Excerpt from The Gate to the Abyss
Luthiya fell against the battlement
door, shoved it open, and stumbled outside. Then she scrambled back and heaved the
door closed. It slammed into the door frame like thunder. A towering chunk of rib
bone leaned against the wall. She jumped, grabbed the top of it, and tugged it
down in front of the door. Then she put her back against it and dug her feet
into the rough floor.
The first wight struck the door
like an earthquake. Luthiya shrieked and pushed herself back up, giving herself
as much leverage as she could. They hammered again and again. Her teeth cracked
against each other. The massive bone fragment budged half a centimeter with
each strike. I can't do this, she thought. Please, Khapah, get
everyone out before it's too late.
"The water wasn't enough for
them, was it?"
Luthiya jumped; the voice seemed to
come from the sky itself. She looked all around until she saw Ama standing on
the other side of the parapet.
Luthiya gasped. "How did you
get here?"
"All the water in the world
wouldn't be enough for them." Ama held one hand out, palm up, with the
urlimnion floating above it.
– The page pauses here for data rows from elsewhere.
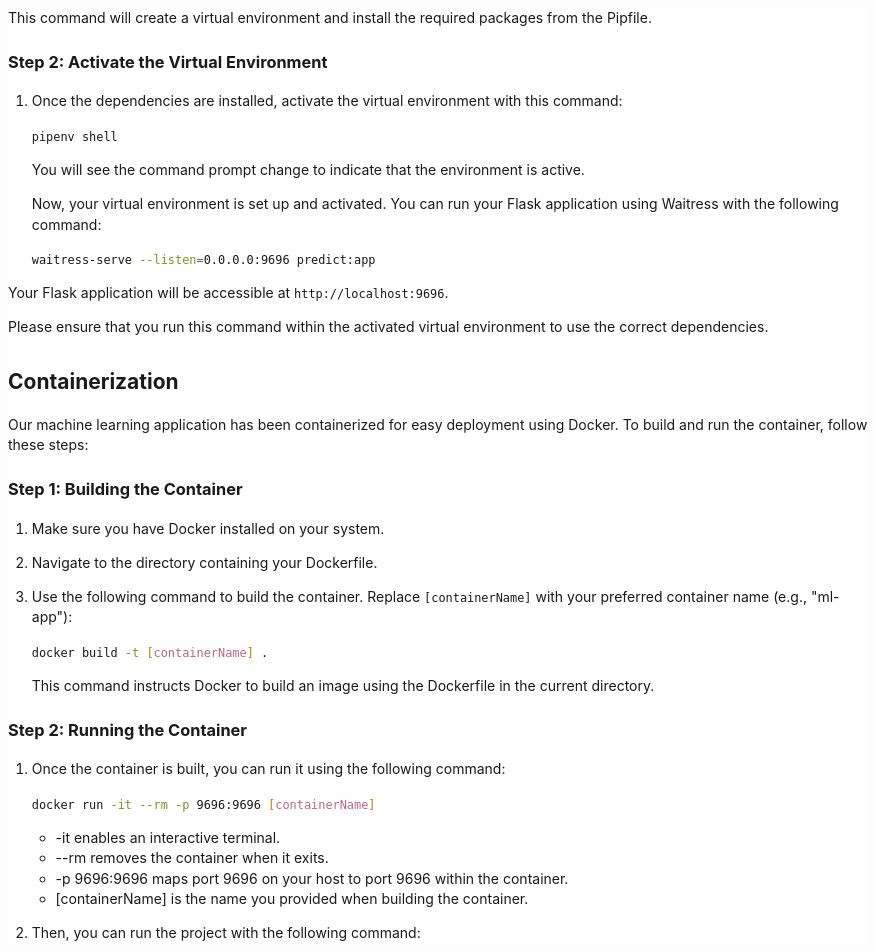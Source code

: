 This command will create a virtual environment and install the required packages from the Pipfile.

### Step 2: Activate the Virtual Environment

1. Once the dependencies are installed, activate the virtual environment with this command:

   ```bash
   pipenv shell
   ```

    You will see the command prompt change to indicate that the environment is active.

    Now, your virtual environment is set up and activated. You can run your Flask application using Waitress with the following command:

    ```bash
    waitress-serve --listen=0.0.0.0:9696 predict:app
    ```

Your Flask application will be accessible at `http://localhost:9696`.

Please ensure that you run this command within the activated virtual environment to use the correct dependencies.

## Containerization

Our machine learning application has been containerized for easy deployment using Docker. To build and run the container, follow these steps:

### Step 1: Building the Container

1. Make sure you have Docker installed on your system.

2. Navigate to the directory containing your Dockerfile.

3. Use the following command to build the container. Replace `[containerName]` with your preferred container name (e.g., "ml-app"):

   ```bash
   docker build -t [containerName] .
   ```

    This command instructs Docker to build an image using the Dockerfile in the current directory.

### Step 2: Running the Container

1. Once the container is built, you can run it using the following command:

    ```bash
    docker run -it --rm -p 9696:9696 [containerName]
    ```

   - -it enables an interactive terminal.
   - --rm removes the container when it exits.
   - -p 9696:9696 maps port 9696 on your host to port 9696 within the container.
   - [containerName] is the name you provided when building the container.

2. Then, you can run the project with the following command:
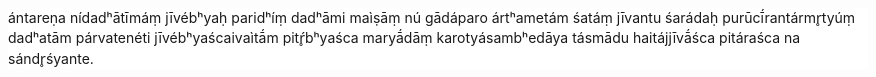 ántareṇa nídadʰātīmáṃ jīvébʰyaḥ paridʰíṃ dadʰāmi maìṣāṃ nú gādáparo ártʰametám śatáṃ jīvantu śarádaḥ purūcī́rantármr̥tyúṃ dadʰatām párvatenéti jīvébʰyaścaivaìtā́m pitŕ̥bʰyaśca maryā́dāṃ karotyásambʰedāya tásmādu haitájjīvā́śca pitáraśca na sándr̥śyante.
The small orb glowed as brightly as the wights did
now, almost frantic in its back-and-forth rotations. "Even your kin aren't
enough." Ama crossed her other arm over her chest, looking down to the
bottom of the tower. "They want you."
"Why?!" It had bothered
Luthiya since she'd first seen the wights. The monsters would occasionally notice
the water or Khapah or Jio, but they always, always returned to watch her.
Ama rose up into the air. She was
standing on the shield she'd taken from the chantry, some kind of levitation
device. "I don't know." She glowered. "Water is for them like it
is for our bodies: necessary, but insufficient for real strength. They crave
meat. Life. But why yours specifically? I cannot imagine."
The wights continued battering at
the door. The bone fragment scraped forward two more centimeters. Luthiya's
feet scrabbled over the petrified floor as she tried, desperately, to push it
back.
"Your people are fleeing.
West, toward the Charred Pass."
A surge of hope swelled in
Luthiya's chest. It had worked. The wights wouldn't leave Ossiphagan. The Shue
were free.
Ama's lip curled up in a quiet
snarl.
She doesn't want us to survive. Luthiya
shoved the fragment back against the door. Her legs grew weaker with each
strike. It wouldn't be long before the wights broke through. "Why do you
hate us?" she asked.
"Ha! I don't hate you. What a
waste of effort that would be, like hating salamanders or a flea."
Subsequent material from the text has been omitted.